(DIRECTIONS FOR THIS TASK) Search the entries for the word "carousel" and return every line where it is found.

(SUPPLIED DATA)
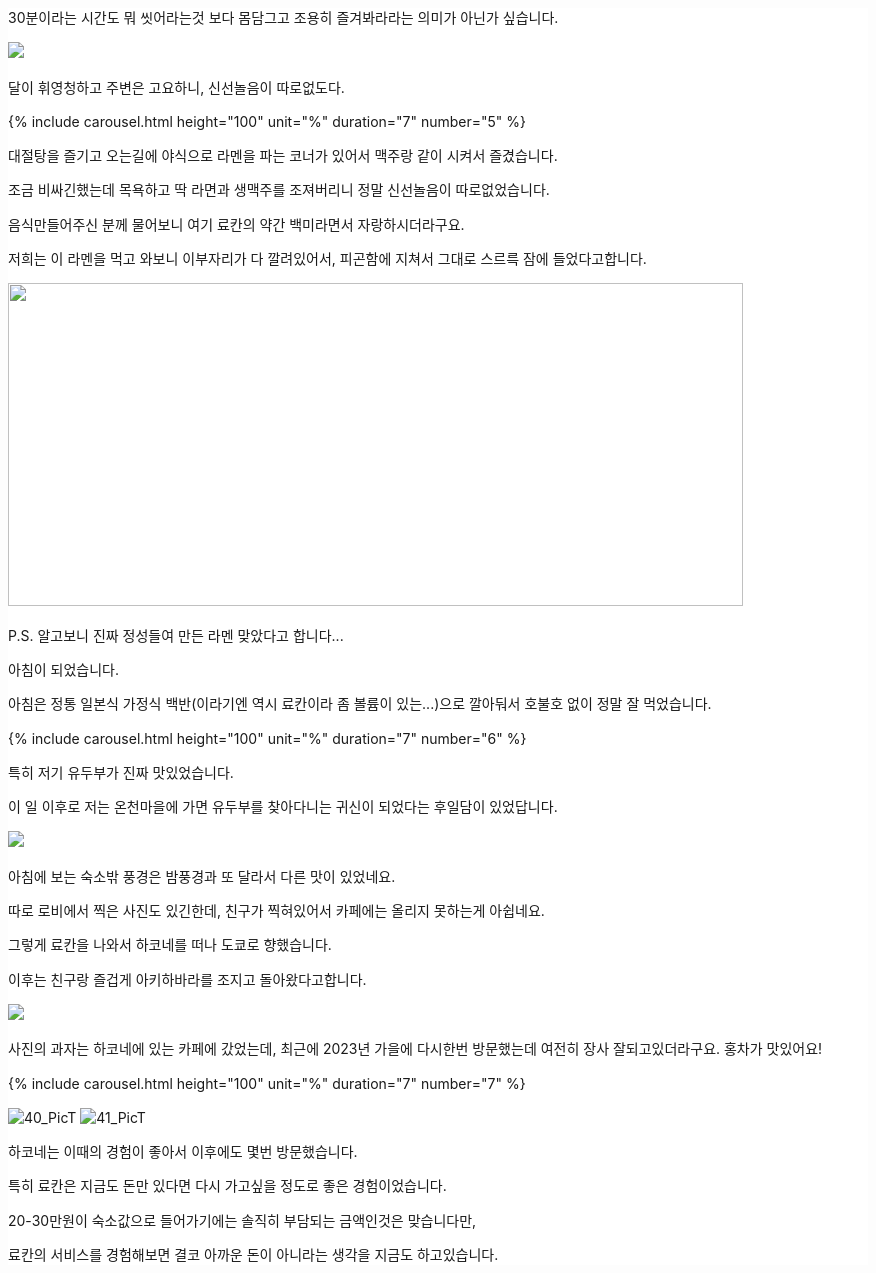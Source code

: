 30분이라는 시간도 뭐 씻어라는것 보다 몸담그고 조용히 즐겨봐라라는 의미가 아닌가 싶습니다.

 <img src="https://1drv.ms/i/c/0475b30c6541160c/IQQMFkFlDLN1IIAE-wEAAAAAATK3v3IlF5vegaFjmvJb9T8?height=1024" width="auto" height="1024" />  

달이 휘영청하고 주변은 고요하니, 신선놀음이 따로없도다.

  {% include carousel.html height="100" unit="%" duration="7" number="5" %}

대절탕을 즐기고 오는길에 야식으로 라멘을 파는 코너가 있어서 맥주랑 같이 시켜서 즐겼습니다.

조금 비싸긴했는데 목욕하고 딱 라면과 생맥주를 조져버리니 정말 신선놀음이 따로없었습니다.

음식만들어주신 분께 물어보니 여기 료칸의 약간 백미라면서 자랑하시더라구요.

저희는 이 라멘을 먹고 와보니 이부자리가 다 깔려있어서, 피곤함에 지쳐서 그대로 스르륵 잠에 들었다고합니다.  

<img src="https://1drv.ms/i/c/0475b30c6541160c/IQQMFkFlDLN1IIAE_wEAAAAAATGFVKWstrLT7M250slLRbM?width=735&height=323" width="735" height="323" />  

P.S. 알고보니 진짜 정성들여 만든 라멘 맞았다고 합니다...

아침이 되었습니다.

아침은 정통 일본식 가정식 백반(이라기엔 역시 료칸이라 좀 볼륨이 있는...)으로 깔아둬서 호불호 없이 정말 잘 먹었습니다.

  {% include carousel.html height="100" unit="%" duration="7" number="6" %}

특히 저기 유두부가 진짜 맛있었습니다.

이 일 이후로 저는 온천마을에 가면 유두부를 찾아다니는 귀신이 되었다는 후일담이 있었답니다.

<img src="https://1drv.ms/i/c/0475b30c6541160c/IQQMFkFlDLN1IIAEAgIAAAAAAVeAQ0tgiBlr6mOeb-RhG-w?width=1024" width="1024" height="auto" />  

아침에 보는 숙소밖 풍경은 밤풍경과 또 달라서 다른 맛이 있었네요.

따로 로비에서 찍은 사진도 있긴한데, 친구가 찍혀있어서 카페에는 올리지 못하는게 아쉽네요.

그렇게 료칸을 나와서 하코네를 떠나 도쿄로 향했습니다.

이후는 친구랑 즐겁게 아키하바라를 조지고 돌아왔다고합니다.

<img src="https://1drv.ms/i/c/0475b30c6541160c/IQQMFkFlDLN1IIAEAwIAAAAAASMZ6iXmI_IqXNo4S9rUX0Y?width=1024" width="1024" height="auto" />  

사진의 과자는 하코네에 있는 카페에 갔었는데, 최근에 2023년 가을에 다시한번 방문했는데 여전히 장사 잘되고있더라구요. 홍차가 맛있어요!

  {% include carousel.html height="100" unit="%" duration="7" number="7" %}

​![40_PicT](./trevel_JP/JP_01/40_PicT.jpg)
![41_PicT](./trevel_JP/JP_01/41_PicT.jpg)

하코네는 이때의 경험이 좋아서 이후에도 몇번 방문했습니다.

특히 료칸은 지금도 돈만 있다면 다시 가고싶을 정도로 좋은 경험이었습니다.

20-30만원이 숙소값으로 들어가기에는 솔직히 부담되는 금액인것은 맞습니다만,

료칸의 서비스를 경험해보면 결코 아까운 돈이 아니라는 생각을 지금도 하고있습니다.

(COMPLETED TASK)
  {% include carousel.html height="100" unit="%" duration="7" number="5" %}
  {% include carousel.html height="100" unit="%" duration="7" number="6" %}
  {% include carousel.html height="100" unit="%" duration="7" number="7" %}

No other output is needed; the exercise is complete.